**Source records:**
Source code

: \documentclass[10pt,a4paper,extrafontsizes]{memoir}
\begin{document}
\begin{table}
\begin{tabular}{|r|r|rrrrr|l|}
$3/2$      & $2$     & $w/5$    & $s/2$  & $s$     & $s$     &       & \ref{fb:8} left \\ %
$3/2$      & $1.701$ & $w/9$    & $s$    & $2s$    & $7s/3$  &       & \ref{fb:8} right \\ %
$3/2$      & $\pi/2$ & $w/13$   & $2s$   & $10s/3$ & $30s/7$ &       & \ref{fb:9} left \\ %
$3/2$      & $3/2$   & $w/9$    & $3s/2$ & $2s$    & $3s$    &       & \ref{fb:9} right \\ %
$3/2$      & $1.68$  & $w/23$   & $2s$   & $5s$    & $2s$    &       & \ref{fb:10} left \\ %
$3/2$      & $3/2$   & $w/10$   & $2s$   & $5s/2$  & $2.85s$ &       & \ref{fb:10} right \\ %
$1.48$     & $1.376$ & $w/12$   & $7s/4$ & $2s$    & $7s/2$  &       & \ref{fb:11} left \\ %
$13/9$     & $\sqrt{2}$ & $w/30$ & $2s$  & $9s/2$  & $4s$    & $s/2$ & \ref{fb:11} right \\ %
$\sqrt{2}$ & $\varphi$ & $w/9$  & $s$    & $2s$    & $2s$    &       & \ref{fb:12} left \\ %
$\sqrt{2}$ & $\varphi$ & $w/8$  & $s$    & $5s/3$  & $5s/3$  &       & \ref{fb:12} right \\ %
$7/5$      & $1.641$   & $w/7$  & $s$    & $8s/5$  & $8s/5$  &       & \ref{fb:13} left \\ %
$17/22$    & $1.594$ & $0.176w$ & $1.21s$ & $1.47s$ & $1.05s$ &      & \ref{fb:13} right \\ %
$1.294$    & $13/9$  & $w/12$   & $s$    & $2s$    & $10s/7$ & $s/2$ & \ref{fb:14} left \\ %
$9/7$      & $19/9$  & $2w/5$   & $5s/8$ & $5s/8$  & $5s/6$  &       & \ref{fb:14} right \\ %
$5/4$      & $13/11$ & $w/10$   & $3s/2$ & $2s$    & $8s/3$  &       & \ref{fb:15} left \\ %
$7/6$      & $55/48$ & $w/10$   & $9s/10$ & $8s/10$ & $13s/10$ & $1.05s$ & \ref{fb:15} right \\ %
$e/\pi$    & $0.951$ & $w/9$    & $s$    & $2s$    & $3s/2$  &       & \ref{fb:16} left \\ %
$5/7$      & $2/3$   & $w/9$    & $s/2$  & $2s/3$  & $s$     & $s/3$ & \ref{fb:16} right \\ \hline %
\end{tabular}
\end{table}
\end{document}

**What the task requires:**
Each line with "begin" in it must be identified and copied from the material.

**Completed exercise:**
\begin{document}
\begin{table}
\begin{tabular}{|r|r|rrrrr|l|}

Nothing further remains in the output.